It is important to emphasize one more time the orthogonal
relationship of
environmental intelligence and
neuronal
intelligence.
Neuronal intelligence is a biological
capacity, a human behavioral ability, and thus there is no objection
to associating
neuronal intelligence with neural and genetic
causes. But
environmental intelligence is not biological at
all; it is instead a collection of characteristics from physical,
mostly man-made artifacts, quantifiable, changeable and accumulative
within the material world, and thus
environmental intelligence
stands completely independent of any neurological or evolutionary
constraint.
Environmental intelligence and
neuronal intelligence
are each an essential component of human intelligence, but each
delivers its influence in an entirely separate domain.
The Model. With the path now prepared by these
definitions and descriptions of
environmental intelligence and
neuronal intelligence, an example can be developed
illustrating how these two components, working simultaneously and yet
independently, combine to explain the known and observable
characteristics of intelligence as a whole, including the
characteristic known as the Flynn effect. All that is required
further are two straightforward assumptions: 1. the practical
difficulties in measuring
environmental intelligence can be
theoretically overcome; and 2. consistent with observations from
human history,
environmental intelligence can be assumed to
increase over any significant interval of time.
In the example to be developed, intelligence characteristics will
be assessed at two different moments in time, call them Time 1 and
Time 2, with an interval of several generations passing between these
moments. The intelligence characteristics of the individuals living
at Time 1 and Time 2 will be described in the usual way, via results
on intelligence exams, and at these two moments the intelligence
characteristics of the environment will
also need to be
detailed. Drawing upon the assumption that the practical difficulties
in measuring
environmental intelligence can be
theoretically overcome, a system of measurement will be assumed that
is able to accurately assess the total amount of non-biological
pattern, structure and form tangibly contained within the human
environment, quantifying this amount in something called
environmental intelligence units (EIU). At Time 1, the total amount
of pattern, structure and form within the human environment will be
assumed to be measured at 200 EIU. Then several generations later, at
Time 2, the total amount of pattern, structure and form within the
human environment will be measured at double the previous amount, at
400 EIU. Such a sizable increase across several generations might
seem too large at first but is actually quite reasonable by recent
human standards (consider for instance the enormous amount of
environmental change from the late 1800s to the late 1900s). And at
any rate, the hypothesized numbers are not critical in and of
themselves:
any significant increase in
environmental
intelligence across the interval of time being considered will be
sufficient to demonstrate the principles pertinent to the example.
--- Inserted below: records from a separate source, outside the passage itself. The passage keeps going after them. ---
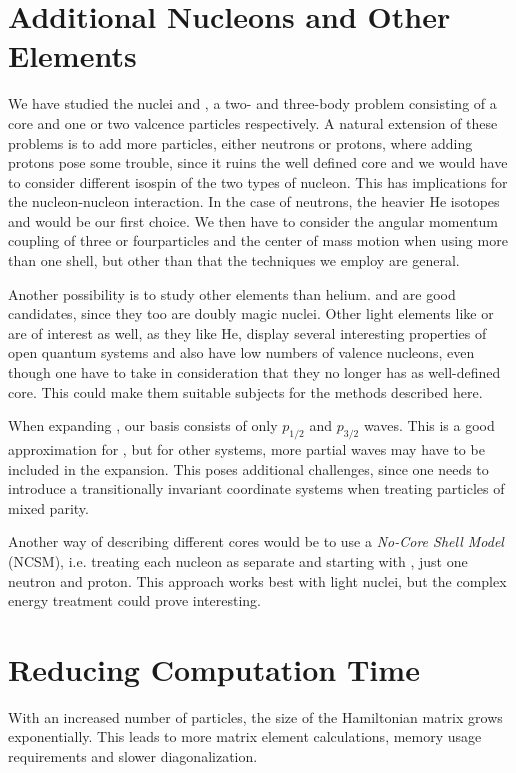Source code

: \documentclass[../main/report.tex]{subfiles}
\begin{document}
\section{Additional Nucleons and Other Elements}

We have studied the nuclei  and , a two- and three-body problem consisting of a core and one or two valcence particles respectively.
A natural extension of these problems is to add more particles, either neutrons or protons, where adding protons pose some trouble, since it ruins the well defined core and we would have to consider different isospin of the two types of nucleon.
This has implications for the nucleon-nucleon interaction.
In the case of neutrons, the heavier He isotopes  and  would be our first choice.
We then have to consider the angular momentum coupling of three or fourparticles and the center of mass motion when using more than one shell, but other than that the techniques we employ are general.

Another possibility is to study other elements than helium.  and  are good candidates, since they too are doubly magic nuclei.
Other light elements like  or  are of interest as well, as they like He, display several interesting properties of open quantum systems and also have low numbers of valence nucleons, even though one have to take in consideration that they no longer has as well-defined core.
This could make them suitable subjects for the methods described here.

When expanding , our basis consists of only $p_{1/2}$ and $p_{3/2}$ waves. 
This is a good approximation for  \cite{gamow_shell_model_2008},  but for other systems, more partial waves may have to be included in the expansion.
This poses additional challenges, since one needs to introduce a transitionally invariant coordinate systems when treating particles of mixed parity. 

Another way of describing different cores would be to use a \emph{No-Core Shell Model} (NCSM), i.e. treating each nucleon as separate and starting with , just one neutron and proton. 
This approach works best with light nuclei, but the complex energy treatment could prove interesting.

\section{Reducing Computation Time}
With an increased number of particles, the size of the Hamiltonian matrix grows exponentially. This leads to more matrix element calculations, memory usage requirements and slower diagonalization.
\end{document}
At Time 1, with the amount of
environmental intelligence
having been measured at 200 EIU, a standard battery of intelligence
tests is administered to a broad sampling from the population, and as
is done with real world intelligence exams, the raw scores are then
normed and delineated into ranked categories. The essential outcome
of this process can be summarized through the exam results of just
three individuals—call them A1, B1 and C1—individuals who
represent respectively results consistent with high intelligence,
medium intelligence, and low intelligence. Their raw scores might be
stated in a variety of ways: a) as the actual number of questions
answered correctly, or b) as the percentage of questions answered
correctly, or c) as the percentage of
environmental intelligence
successfully absorbed and mastered. This last approach is derived
from the discussion above, where the content of an IQ exam has been
described as a proxy for
environmental intelligence. If the
battery of tests administered to A1, B1 and C1 is in fact a
perfect
proxy for
environmental intelligence, then the percentage of
questions answered correctly can stand as a percentage measure of the
amount of
environmental intelligence successfully mastered.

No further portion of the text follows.